Seagate announced its intent to acquire Maxtor some time ago, and since then, many have wondered what would become of the Maxtor’s internal hard drive products. Would Seagate discard the Maxtor brand completely, or would it continue to offer DiamondMax drives? Initially, even Seagate wasn’t sure. However, the company has now settled on a strategy that will use the Maxtor brand to bolster Seagate’s current lineup of internal hard drive products.


When contemplating what to do with Maxtor’s hard drive products, Seagate says it discovered that there was only an 11% overlap between the companies’ customers. Maxtor customers, it says, were concentrated in different geographic areas or specialized market segments that Seagate didn’t really target. Rather than risking losing those customers, the Maxtor name will live on, albeit as somewhat of a secondary, value-oriented brand.


On the desktop, this value brand will manifest itself as the Maxtor DiamondMax 20, which will be available in capacities between 40GB and 320GB with either 2MB or 8MB of cache. Seagate is also introducing the MobileMax—Maxtor’s first notebook drive—that will be available in 40GB to 80GB capacities with a 5,400-RPM spindle speed and 2MB of cache. These new drives will overlap the low end of Seagate’s existing Barracuda and Momentus lines, but lack premium features like full-disk encryption and 16MB caches. The Maxtor drives will also only be covered by a three-year warranty, but they’ll be cheaper than their Seagate counterparts.


Seagate intends its new Maxtor drives to be high-volume products that appeal to more value-conscious market segments, but the drives themselves are based on Seagate’s existing core technology. The DiamondMax 20, for example, is built on Barracuda 7200.10 internals, complete with perpendicular platters. New features will come to Seagate drives first, though, and potentially never make their way to the Maxtor line.

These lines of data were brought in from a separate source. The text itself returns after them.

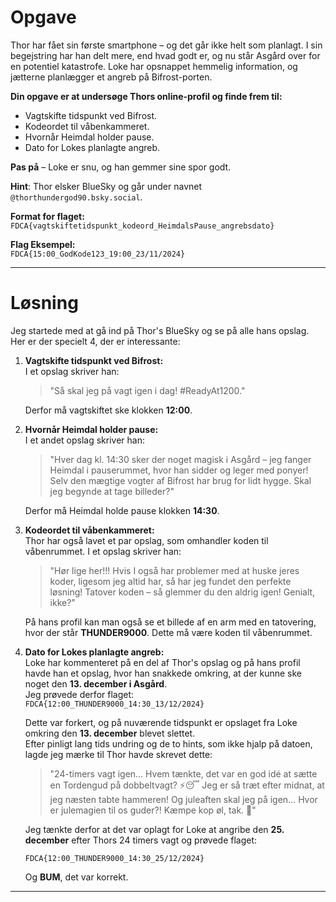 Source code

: # Opgave

Thor har fået sin første smartphone – og det går ikke helt som planlagt. I sin begejstring har han delt mere, end hvad godt er, og nu står Asgård over for en potentiel katastrofe. Loke har opsnappet hemmelig information, og jætterne planlægger et angreb på Bifrost-porten.

**Din opgave er at undersøge Thors online-profil og finde frem til:**
- Vagtskifte tidspunkt ved Bifrost.
- Kodeordet til våbenkammeret.
- Hvornår Heimdal holder pause.
- Dato for Lokes planlagte angreb.

**Pas på** – Loke er snu, og han gemmer sine spor godt.

**Hint**: Thor elsker BlueSky og går under navnet `@thorthundergod90.bsky.social`.

**Format for flaget:**  
`FDCA{vagtskiftetidspunkt_kodeord_HeimdalsPause_angrebsdato}`

**Flag Eksempel:**  
`FDCA{15:00_GodKode123_19:00_23/11/2024}`

---

# Løsning

Jeg startede med at gå ind på Thor's BlueSky og se på alle hans opslag. Her er der specielt 4, der er interessante:  

1. **Vagtskifte tidspunkt ved Bifrost:**  
   I et opslag skriver han:  
   > "Så skal jeg på vagt igen i dag! #ReadyAt1200."  

   Derfor må vagtskiftet ske klokken **12:00**.  

2. **Hvornår Heimdal holder pause:**  
   I et andet opslag skriver han:  
   > "Hver dag kl. 14:30 sker der noget magisk i Asgård – jeg fanger Heimdal i pauserummet, hvor han sidder og leger med ponyer! Selv den mægtige vogter af Bifrost har brug for lidt hygge. Skal jeg begynde at tage billeder?"  

   Derfor må Heimdal holde pause klokken **14:30**.  

3. **Kodeordet til våbenkammeret:**  
   Thor har også lavet et par opslag, som omhandler koden til våbenrummet. I et opslag skriver han:  
   > "Hør lige her!!! Hvis I også har problemer med at huske jeres koder, ligesom jeg altid har, så har jeg fundet den perfekte løsning! Tatover koden – så glemmer du den aldrig igen! Genialt, ikke?"  

   På hans profil kan man også se et billede af en arm med en tatovering, hvor der står **THUNDER9000**. Dette må være koden til våbenrummet.  

4. **Dato for Lokes planlagte angreb:**  
   Loke har kommenteret på en del af Thor's opslag og på hans profil havde han et opslag, hvor han snakkede omkring, at der kunne ske noget den **13. december i Asgård**.  
   Jeg prøvede derfor flaget:  
   `FDCA{12:00_THUNDER9000_14:30_13/12/2024}`  

   Dette var forkert, og på nuværende tidspunkt er opslaget fra Loke omkring den **13. december** blevet slettet.  
   Efter pinligt lang tids undring og de to hints, som ikke hjalp på datoen, lagde jeg mærke til Thor havde skrevet dette:
   > "24-timers vagt igen… Hvem tænkte, det var en god idé at sætte en Tordengud på dobbeltvagt? ⚡️😴 Jeg er så træt efter midnat, at jeg næsten tabte hammeren! Og juleaften skal jeg på igen… Hvor er julemagien til os guder?! Kæmpe kop øl, tak. 🍺"
   
   Jeg tænkte derfor at det var oplagt for Loke at angribe den **25. december** efter Thors 24 timers vagt og prøvede flaget:

   `FDCA{12:00_THUNDER9000_14:30_25/12/2024}`  

   Og **BUM**, det var korrekt.

---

In a sense, it’s disappointing that Seagate is keeping the Maxtor brand alive in name only. However, the dual-brand strategy still gives consumers a measure of choice. Seagate has also retained a number of Maxtor’s engineers and now has access to the company’s patents, so you can expect to see Maxtor technologies find new life in future Seagate drives.

Comments closed
    • sigher
    • 15 years ago

    ROFL, maxtors reliable, yeah reliable in that they are sure to fail in no time.

    • Ethyriel
    • 15 years ago

    Your point went right past me 🙂

    got it now

    • l33t-g4m3r
    • 15 years ago

    yeah, own a couple maxline drives myself.
    overall i’ve allways felt the high end maxtors were better than the other drives.
    not so much the cheap models, but the high end were definately top-notch.

    • albundy
    • 15 years ago

    thanks for the tip. Now I know what not to recommend. I doubt seage will improve what cannot be improved on these cheap and lousy drives (non-SCSI).

    • thanatos355
    • 15 years ago

    First off, I have only ever had one Maxtor drive fail on me and it was an OLD 20gig drive that had been “rode hard and put up wet”. I have always been loyal to them because of the reliability and value that they represent. I have owned many other drives from the various other companies, but my heart has always belonged to Maxtor. It’s dissapointing to see them done away with. I’m just glad that I picked up two of their 6L300s last week, while I could still buy more than just a name.

    • house
    • 15 years ago

    I have a 7200rpm laptop drive, honestly the desktop market needs to move to 10k

    • Bensam123
    • 15 years ago

    OMG Seagate is letting some Maxtor engineers put their tech in Seagate drives? There goes the reliability factor of Seagate drives -_-

    Maxtor hard drives have always been the poor mans special, this really isn’t any different. Trading reliability and overall life expectency for speed and price.

    • eitje
    • 15 years ago

    those are using 3600, 4200, or b[<5400<]b. 🙂

    • Ethyriel
    • 15 years ago

    /[

    • Ethyriel
    • 15 years ago

    just like the majority of notebook drives

    • Flying Fox
    • 15 years ago

    5200rpm?

    • d0g_p00p
    • 15 years ago

    Amen to the first 2 posts.

    • tcunning1
    • 15 years ago

    In my experience Maxtor drives have been failing QA checks for years. Good riddance to them and their technology; I just hope they don’t infect Seagate.

    • DreadCthulhu
    • 15 years ago

    I wouldn’t be surprised if the new Maxtor drives will be Seagate drives that fall a little short on the QA testing. Probably will end up more reliable than current Maxtors, at any rate.